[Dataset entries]
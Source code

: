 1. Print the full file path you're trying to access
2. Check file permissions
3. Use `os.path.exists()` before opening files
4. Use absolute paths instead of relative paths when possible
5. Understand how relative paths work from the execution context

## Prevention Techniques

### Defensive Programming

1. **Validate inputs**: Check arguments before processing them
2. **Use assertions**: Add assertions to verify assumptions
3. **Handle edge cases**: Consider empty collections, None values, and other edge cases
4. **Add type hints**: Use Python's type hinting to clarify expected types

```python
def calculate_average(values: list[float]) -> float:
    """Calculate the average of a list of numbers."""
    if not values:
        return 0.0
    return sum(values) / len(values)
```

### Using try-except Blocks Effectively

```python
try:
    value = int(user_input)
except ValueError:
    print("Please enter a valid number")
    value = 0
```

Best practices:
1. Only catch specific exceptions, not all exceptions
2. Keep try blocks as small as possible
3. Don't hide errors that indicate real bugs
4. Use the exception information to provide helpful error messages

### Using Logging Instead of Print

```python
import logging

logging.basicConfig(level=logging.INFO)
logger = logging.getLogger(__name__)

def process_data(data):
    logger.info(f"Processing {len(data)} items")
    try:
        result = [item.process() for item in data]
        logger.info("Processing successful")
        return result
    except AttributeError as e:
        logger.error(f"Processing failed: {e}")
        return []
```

** Description of the task **
Starting at the line that contains "2. Keep try blocks as small as possible", retype every line through the end of the records exactly, and nothing else.

** Output below **
2. Keep try blocks as small as possible
3. Don't hide errors that indicate real bugs
4. Use the exception information to provide helpful error messages

### Using Logging Instead of Print

```python
import logging

logging.basicConfig(level=logging.INFO)
logger = logging.getLogger(__name__)

def process_data(data):
    logger.info(f"Processing {len(data)} items")
    try:
        result = [item.process() for item in data]
        logger.info("Processing successful")
        return result
    except AttributeError as e:
        logger.error(f"Processing failed: {e}")
        return []
```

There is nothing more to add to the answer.